Especially executeUpdateDelete() is like
try {
acquireAndLock(WRITE);
// actual statement execution
} finally {
releaseAndUnlock();
}
if the database is closed at that point, acquireAndLock or any code in the try part could fail and that could leave the database object at null which causes releaseAndUnlock to fail again. You should get the same stacktrace.
Apart from that, don't do empty catch blocks like catch (SQLiteException e) { /* empty */ }. Log them with ACRA if possible / you don't do that already.
This NPE appears to be from a custom ROM as the Android source code is pointing to different Methods than the ones you receive in the LogCat.
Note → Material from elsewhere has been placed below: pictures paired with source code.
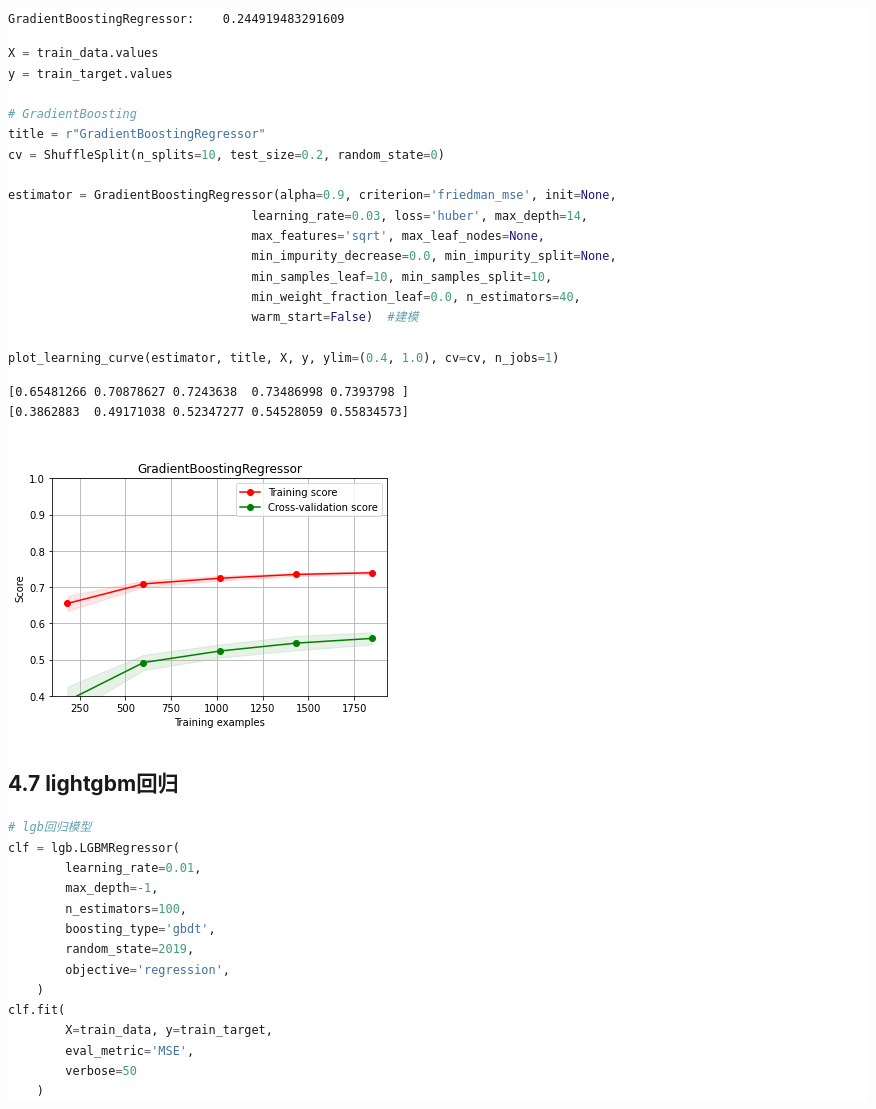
 ```python
```

    GradientBoostingRegressor:    0.244919483291609



```python
X = train_data.values
y = train_target.values
 
# GradientBoosting
title = r"GradientBoostingRegressor"
cv = ShuffleSplit(n_splits=10, test_size=0.2, random_state=0)

estimator = GradientBoostingRegressor(alpha=0.9, criterion='friedman_mse', init=None,
                                  learning_rate=0.03, loss='huber', max_depth=14,
                                  max_features='sqrt', max_leaf_nodes=None,
                                  min_impurity_decrease=0.0, min_impurity_split=None,
                                  min_samples_leaf=10, min_samples_split=10,
                                  min_weight_fraction_leaf=0.0, n_estimators=40,
                                  warm_start=False)  #建模

plot_learning_curve(estimator, title, X, y, ylim=(0.4, 1.0), cv=cv, n_jobs=1)
```

    [0.65481266 0.70878627 0.7243638  0.73486998 0.7393798 ]
    [0.3862883  0.49171038 0.52347277 0.54528059 0.55834573]




​    
![png](steamPrediction_files/steamPrediction_97_2.png)
​    


## 4.7 lightgbm回归


```python
# lgb回归模型
clf = lgb.LGBMRegressor(
        learning_rate=0.01,
        max_depth=-1,
        n_estimators=100,
        boosting_type='gbdt',
        random_state=2019,
        objective='regression',
    )
clf.fit(
        X=train_data, y=train_target,
        eval_metric='MSE',
        verbose=50
    )
```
What I do for such cases is that: if the rate of these exceptions is very rare, I ignore them as it is difficult to know what custom ROM is running on the phone and more difficult to get the source code of this custom ROM to know where the problem is.
Not many users are using custom ROMs, so if you extensively tested your App on different phones with different SDKs and the rate of the Exceptions you get is not that significant, you can ignore them. Otherwise, you can take a shoot in the dark and speculate what can be in this custom ROM that is causing NPE (personally, I think it is not worth the effort).